Os últimos dados da Secretaria de Segurança datam de 2013. De janeiro a abril daquele ano havia 1,1 mil desaparecidos no DF, dos quais apenas 383, ou 33%, foram encontrados em um curto período de tempo. Do total, 647 eram homens (56%) e 504 mulheres (44%).

Na ocasião, havia mais homens do que mulheres com o paradeiro desconhecido. A faixa etária com maior índice de desaparecidos era  30 a 49 anos entre os homens e  18 a 29 anos entre as mulheres. Já a região administrativa com maior número de sumidos era   Ceilândia.


ENTIDADES PRESTAM APOIO

Em 2012, a média mensal de pessoas desaparecidas foi de 251, número que subiu para 287 no primeiro quadrimestre de 2013.  Segundo a presidente da Associação Desaparecidos do Brasil, Amanda Bolkede, após o boletim de ocorrência, a família deve se cadastrar   nas entidades de apoio, como a própria Associação Desaparecidos do Brasil e o Cadastro Nacional de Pessoas Desaparecidas. “Orientamos os familiares, fazemos um cartaz e soltamos alertas para toda a rede de voluntários e redes sociais”, explica. 
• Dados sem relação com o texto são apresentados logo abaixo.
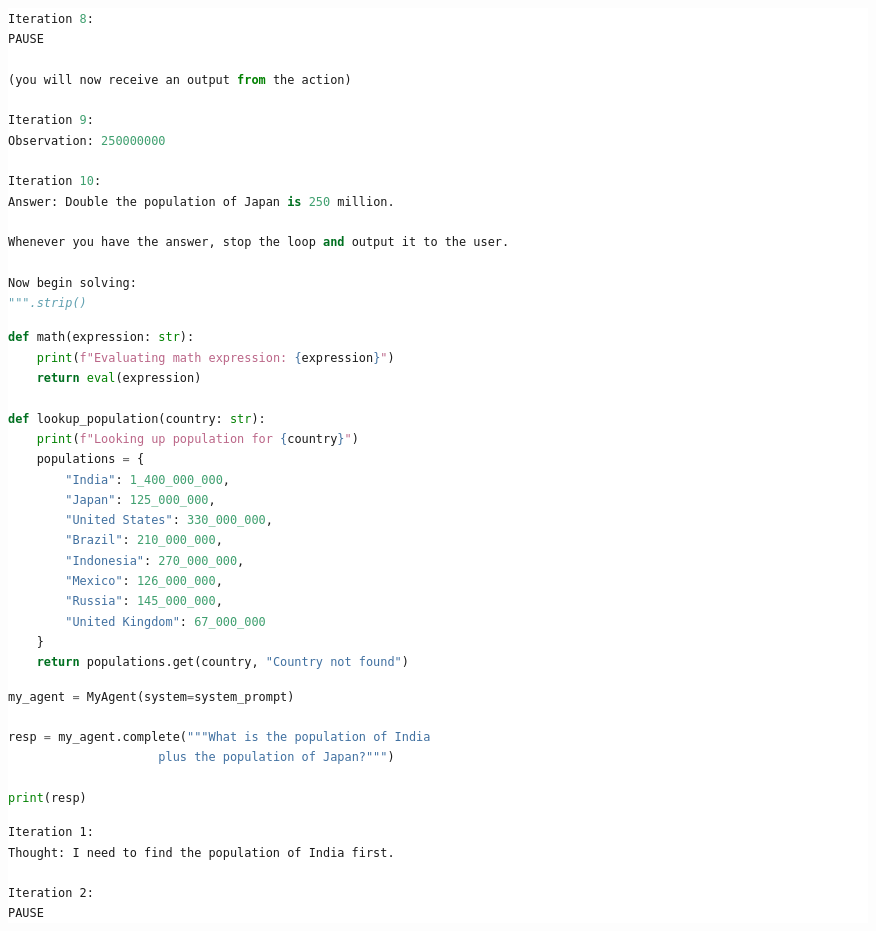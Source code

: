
 ```python
Iteration 8:
PAUSE

(you will now receive an output from the action)

Iteration 9:
Observation: 250000000

Iteration 10:
Answer: Double the population of Japan is 250 million.

Whenever you have the answer, stop the loop and output it to the user.

Now begin solving:
""".strip()
```


```python
def math(expression: str):
    print(f"Evaluating math expression: {expression}")
    return eval(expression)

def lookup_population(country: str):
    print(f"Looking up population for {country}")
    populations = {
        "India": 1_400_000_000,
        "Japan": 125_000_000,
        "United States": 330_000_000,
        "Brazil": 210_000_000,
        "Indonesia": 270_000_000,
        "Mexico": 126_000_000,
        "Russia": 145_000_000,
        "United Kingdom": 67_000_000
    }
    return populations.get(country, "Country not found")

```


```python
my_agent = MyAgent(system=system_prompt)

resp = my_agent.complete("""What is the population of India
                     plus the population of Japan?""")

print(resp)
```

    Iteration 1:
    Thought: I need to find the population of India first. 
    
    Iteration 2:
    PAUSE
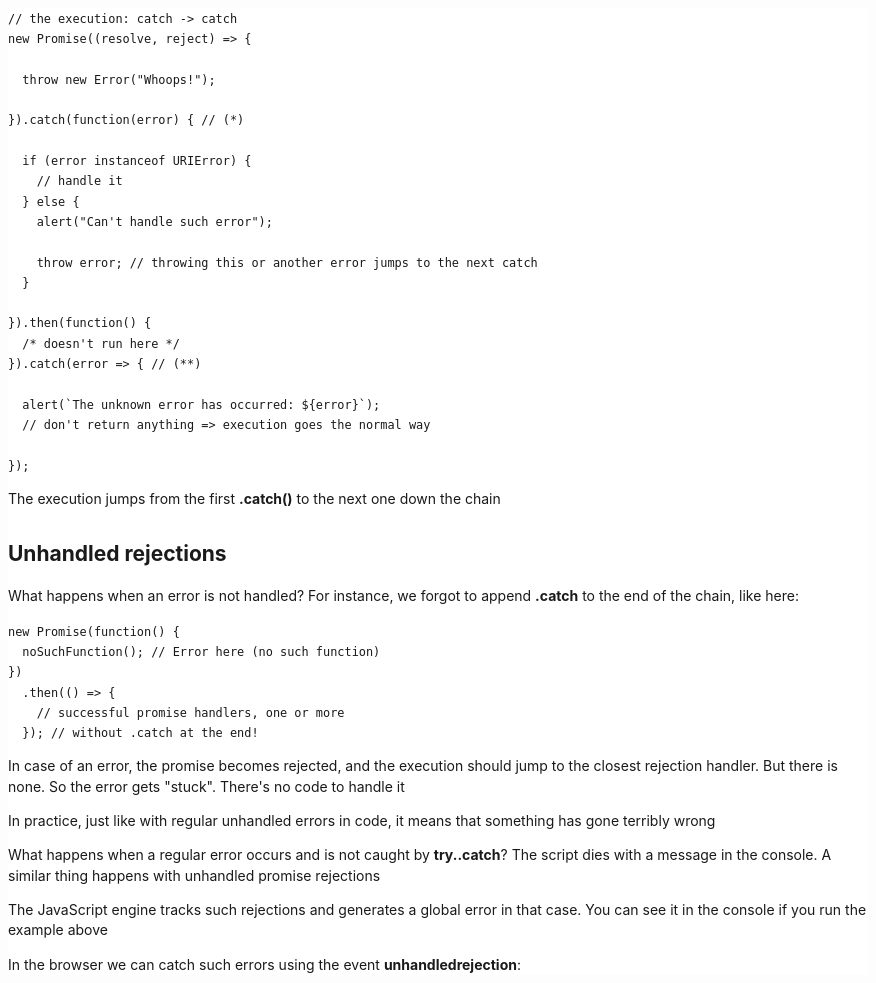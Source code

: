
```
// the execution: catch -> catch
new Promise((resolve, reject) => {

  throw new Error("Whoops!");

}).catch(function(error) { // (*)

  if (error instanceof URIError) {
    // handle it
  } else {
    alert("Can't handle such error");

    throw error; // throwing this or another error jumps to the next catch
  }

}).then(function() {
  /* doesn't run here */
}).catch(error => { // (**)

  alert(`The unknown error has occurred: ${error}`);
  // don't return anything => execution goes the normal way

});
```

The execution jumps from the first **.catch()** to the next one down the chain

## Unhandled rejections

What happens when an error is not handled? For instance, we forgot to append **.catch** to the end of the chain, like here:

```
new Promise(function() {
  noSuchFunction(); // Error here (no such function)
})
  .then(() => {
    // successful promise handlers, one or more
  }); // without .catch at the end!
```

In case of an error, the promise becomes rejected, and the execution should jump to the closest rejection handler. But there is none. So the error gets "stuck". There's no code to handle it

In practice, just like with regular unhandled errors in code, it means that something has gone terribly wrong

What happens when a regular error occurs and is not caught by **try..catch**? The script dies with a message in the console. A similar thing happens with unhandled promise rejections

The JavaScript engine tracks such rejections and generates a global error in that case. You can see it in the console if you run the example above

In the browser we can catch such errors using the event **unhandledrejection**:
De acordo com ela, quando o motivo do sumiço não é grave, a pessoa normalmente é localizada ou retorna espontaneamente para casa. “Porém, quando há outras situações envolvidas, como  sequestro ou tráfico de pessoas, a localização  nem sempre acontece. A estimativa do governo é de que, em  cada 200 mil pessoas desaparecidas todos os  anos, 40 mil sejam crianças. Dessas, de 10% a 15% retornam”, diz.


INCERTEZAS ATORMENTAM

A secretária Ivonete Pereira de Lima, 53 anos, não vê o irmão há mais de 20 anos. Nilo Pereira de Lima morava no Rio de Janeiro, como parte da família, até que um dia “simplesmente sumiu”. “Minha filha o conheceu quando era criança. Minha mãe faleceu em 2006 sem reencontrá-lo. Ele, se estiver vivo, não sabe que ela já se foi”, comenta.

Segundo ela, a polícia abriu investigação e fez buscas na época, mas nunca respondeu as perguntas: como? Onde? Por quê? “Procuramos na internet,  mas nunca encontramos nenhum sinal. Espero poder revê-lo”, diz.
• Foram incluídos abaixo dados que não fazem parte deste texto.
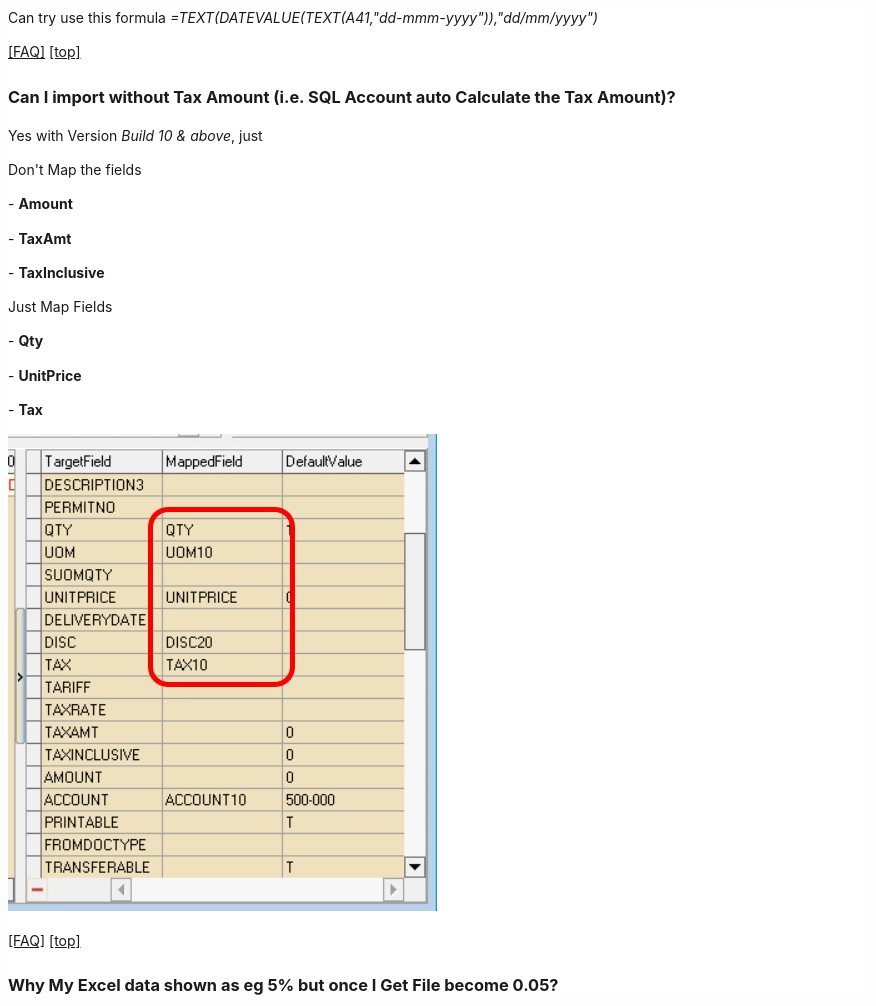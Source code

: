 Can try use this formula _\=TEXT(DATEVALUE(TEXT(A41,"dd-mmm-yyyy")),"dd/mm/yyyy")_

[\[FAQ\]](#faq) [\[top\]](#requirement)

### Can I import without Tax Amount (i.e. SQL Account auto Calculate the Tax Amount)?

Yes with Version _Build 10 & above_, just  

Don't Map the fields

\- **Amount**

\- **TaxAmt**

\- **TaxInclusive**

Just Map Fields

\- **Qty**

\- **UnitPrice**

\- **Tax**

![42](../../static/img/miscellaneous/XLS-MDB/faq-import-xtax.png)

[\[FAQ\]](#faq) [\[top\]](#requirement)

### Why My Excel data shown as eg 5% but once I Get File become 0.05?

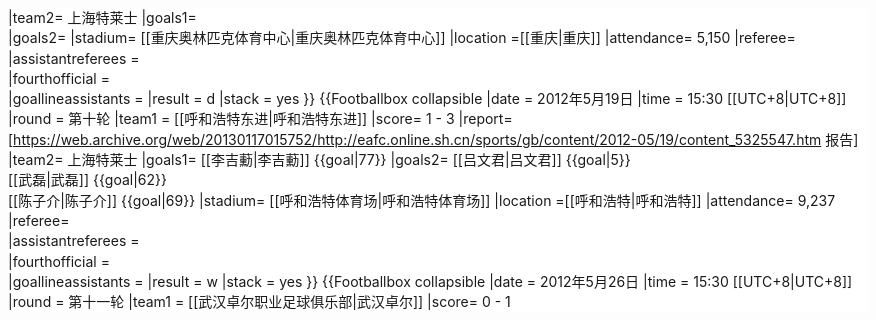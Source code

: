 |team2=  上海特莱士
|goals1=  
|goals2= 
|stadium= [[重庆奥林匹克体育中心|重庆奥林匹克体育中心]]
|location =[[重庆|重庆]]
|attendance= 5,150
|referee=  
|assistantreferees  =  
|fourthofficial  =  
|goallineassistants = 
|result             = d
|stack              = yes
}}
{{Footballbox collapsible
|date = 2012年5月19日
|time = 15:30 [[UTC+8|UTC+8]]
|round = 第十轮
|team1 = [[呼和浩特东进|呼和浩特东进]]
|score= 1 - 3
|report= [https://web.archive.org/web/20130117015752/http://eafc.online.sh.cn/sports/gb/content/2012-05/19/content_5325547.htm 报告]
|team2=  上海特莱士
|goals1= [[李吉蘍|李吉蘍]]  {{goal|77}}
|goals2= [[吕文君|吕文君]]  {{goal|5}}  <br> [[武磊|武磊]] {{goal|62}} <br> [[陈子介|陈子介]] {{goal|69}}
|stadium= [[呼和浩特体育场|呼和浩特体育场]]
|location =[[呼和浩特|呼和浩特]]
|attendance= 9,237
|referee=  
|assistantreferees  =  
|fourthofficial  =  
|goallineassistants = 
|result             = w
|stack              = yes
}}
{{Footballbox collapsible
|date = 2012年5月26日
|time = 15:30 [[UTC+8|UTC+8]]
|round = 第十一轮
|team1 = [[武汉卓尔职业足球俱乐部|武汉卓尔]]
|score= 0 - 1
A secretária Márcia Pereira, 54 anos, procura a mãe biológica. Adulta, ela descobriu que era adotada e, desde então, busca conhecer suas origens e os motivos que levaram sua mãe a optar por tal escolha. “Fiquei sabendo quando eu tinha 32 anos, após o falecimento do meu pai de criação. Tenho informações de que minha mãe biológica morou em Brasília, mas não sei se continua aqui e, sequer, se está viva. Olhar para trás e não saber de onde vim dá um vazio muito grande”, lamenta.


A BUSCA CONTINUA

Em agosto último, o JBr. mostrou a história de Adriana França, 24 anos, desaparecida desde outubro de 2013. Sua mãe, a empresária Maria Ivoneide, 48 anos, conhece bem a dor causada pela incerteza constante. Adriana morava em Santa Maria e, num dia qualquer, foi a pé à parada onde costumava pegar a condução para o trabalho. “Ela foi para o ponto de ônibus às 8h30 e encontrou uma vizinha. Essa foi a última vez que foi vista”, conta Ivoneide.
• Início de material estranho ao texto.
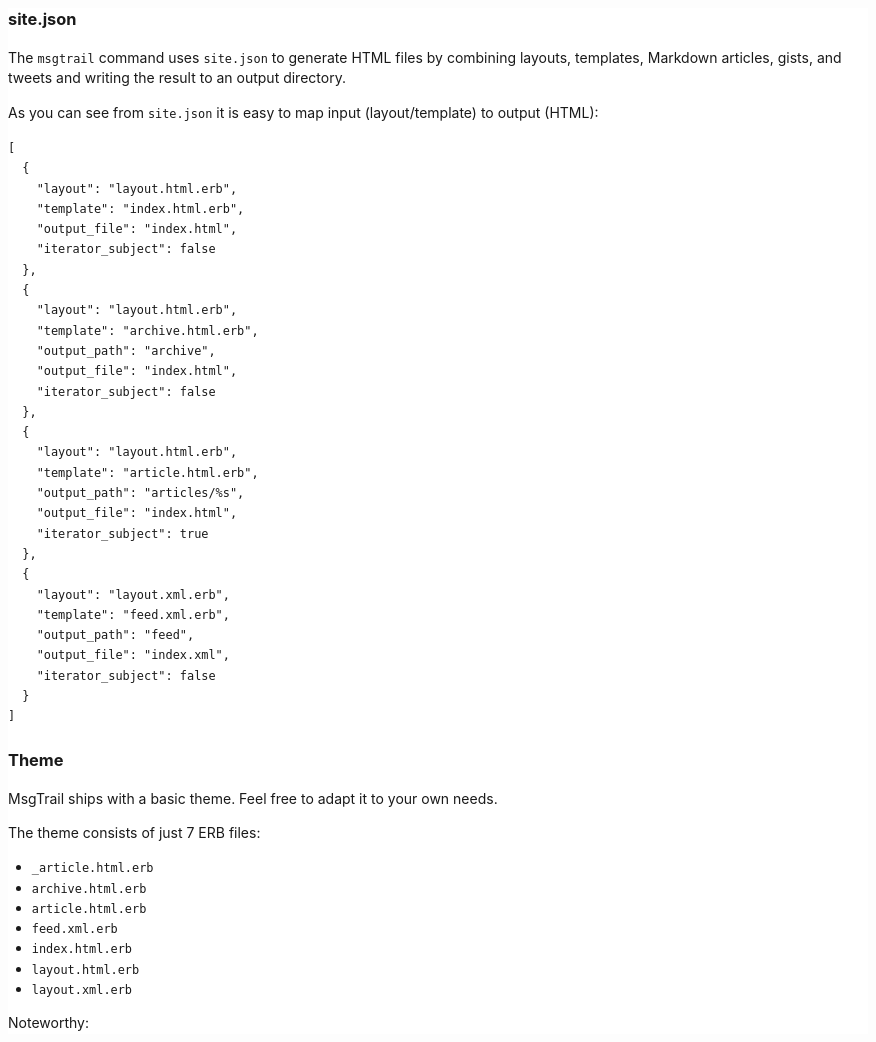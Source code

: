 ### site.json

The `msgtrail` command uses `site.json` to generate HTML files by combining layouts, templates, Markdown articles, gists, and tweets and writing the result to an output directory.

As you can see from `site.json` it is easy to map input (layout/template) to output (HTML):

```
[
  {
    "layout": "layout.html.erb",
    "template": "index.html.erb",
    "output_file": "index.html",
    "iterator_subject": false
  },
  {
    "layout": "layout.html.erb",
    "template": "archive.html.erb",
    "output_path": "archive",
    "output_file": "index.html",
    "iterator_subject": false
  },
  {
    "layout": "layout.html.erb",
    "template": "article.html.erb",
    "output_path": "articles/%s",
    "output_file": "index.html",
    "iterator_subject": true
  },
  {
    "layout": "layout.xml.erb",
    "template": "feed.xml.erb",
    "output_path": "feed",
    "output_file": "index.xml",
    "iterator_subject": false
  }
]
```

### Theme

MsgTrail ships with a basic theme. Feel free to adapt it to your own needs.

The theme consists of just 7 ERB files:

- `_article.html.erb`
- `archive.html.erb`
- `article.html.erb`
- `feed.xml.erb`
- `index.html.erb`
- `layout.html.erb`
- `layout.xml.erb`

Noteworthy:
A jovem, recém-separada e com um filho, hoje com oito anos, não morava na casa dos pais, mas ia lá todos os dias. Para a mãe, o pior é a incerteza. “Eu nunca vou esquecer minha filha. Preciso de uma resposta, qualquer que seja”, conclui. O caso ainda é investigado em sigilo pela 33ª DP (Santa Maria).